[Records provided Boundary: Start]

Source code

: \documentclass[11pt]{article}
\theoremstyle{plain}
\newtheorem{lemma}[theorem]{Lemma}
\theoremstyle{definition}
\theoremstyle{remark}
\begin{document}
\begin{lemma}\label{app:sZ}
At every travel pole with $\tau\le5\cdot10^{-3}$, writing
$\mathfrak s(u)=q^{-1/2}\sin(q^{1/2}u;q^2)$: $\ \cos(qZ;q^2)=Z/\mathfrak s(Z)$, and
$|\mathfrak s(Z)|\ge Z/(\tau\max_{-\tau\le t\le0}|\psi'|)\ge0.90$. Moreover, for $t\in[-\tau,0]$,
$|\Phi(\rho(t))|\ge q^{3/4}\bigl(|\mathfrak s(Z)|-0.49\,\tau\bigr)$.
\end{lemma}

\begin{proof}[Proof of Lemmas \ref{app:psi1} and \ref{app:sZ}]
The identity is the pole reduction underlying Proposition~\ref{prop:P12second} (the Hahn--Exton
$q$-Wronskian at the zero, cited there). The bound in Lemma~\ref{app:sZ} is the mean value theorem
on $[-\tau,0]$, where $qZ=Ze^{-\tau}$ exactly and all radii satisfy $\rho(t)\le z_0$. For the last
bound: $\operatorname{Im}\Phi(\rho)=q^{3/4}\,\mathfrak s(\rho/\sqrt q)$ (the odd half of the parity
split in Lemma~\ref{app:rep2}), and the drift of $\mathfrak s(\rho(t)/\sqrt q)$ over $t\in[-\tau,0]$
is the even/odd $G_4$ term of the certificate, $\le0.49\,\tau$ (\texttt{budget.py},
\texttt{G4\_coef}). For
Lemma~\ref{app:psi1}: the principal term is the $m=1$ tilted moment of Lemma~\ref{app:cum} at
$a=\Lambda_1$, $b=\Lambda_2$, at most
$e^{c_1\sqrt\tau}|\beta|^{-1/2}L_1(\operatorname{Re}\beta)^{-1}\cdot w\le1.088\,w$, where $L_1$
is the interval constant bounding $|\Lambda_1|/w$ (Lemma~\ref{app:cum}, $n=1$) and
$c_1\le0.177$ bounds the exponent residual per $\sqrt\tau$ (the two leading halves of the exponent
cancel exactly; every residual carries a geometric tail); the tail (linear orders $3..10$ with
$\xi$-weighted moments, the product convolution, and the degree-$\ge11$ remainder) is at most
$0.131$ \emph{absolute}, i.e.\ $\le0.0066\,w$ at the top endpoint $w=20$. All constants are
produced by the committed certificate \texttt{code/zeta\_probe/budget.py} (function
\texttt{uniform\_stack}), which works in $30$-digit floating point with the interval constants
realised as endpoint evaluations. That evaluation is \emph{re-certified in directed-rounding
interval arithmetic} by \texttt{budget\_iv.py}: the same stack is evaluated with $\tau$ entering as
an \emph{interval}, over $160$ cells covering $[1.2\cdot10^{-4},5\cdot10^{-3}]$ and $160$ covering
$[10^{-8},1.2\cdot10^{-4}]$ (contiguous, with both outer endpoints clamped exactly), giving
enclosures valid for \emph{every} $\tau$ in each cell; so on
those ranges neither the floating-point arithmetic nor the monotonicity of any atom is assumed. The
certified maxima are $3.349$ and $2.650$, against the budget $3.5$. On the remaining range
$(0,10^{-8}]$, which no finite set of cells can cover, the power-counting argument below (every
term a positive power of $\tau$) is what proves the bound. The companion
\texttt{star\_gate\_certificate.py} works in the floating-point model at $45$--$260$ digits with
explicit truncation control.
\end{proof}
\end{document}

[Records provided Boundary: End]

Your assignment: Look for the string "emph" in the records, and copy every line where it is found.

Answer to this problem:
$0.131$ \emph{absolute}, i.e.\ $\le0.0066\,w$ at the top endpoint $w=20$. All constants are
realised as endpoint evaluations. That evaluation is \emph{re-certified in directed-rounding
an \emph{interval}, over $160$ cells covering $[1.2\cdot10^{-4},5\cdot10^{-3}]$ and $160$ covering
enclosures valid for \emph{every} $\tau$ in each cell; so on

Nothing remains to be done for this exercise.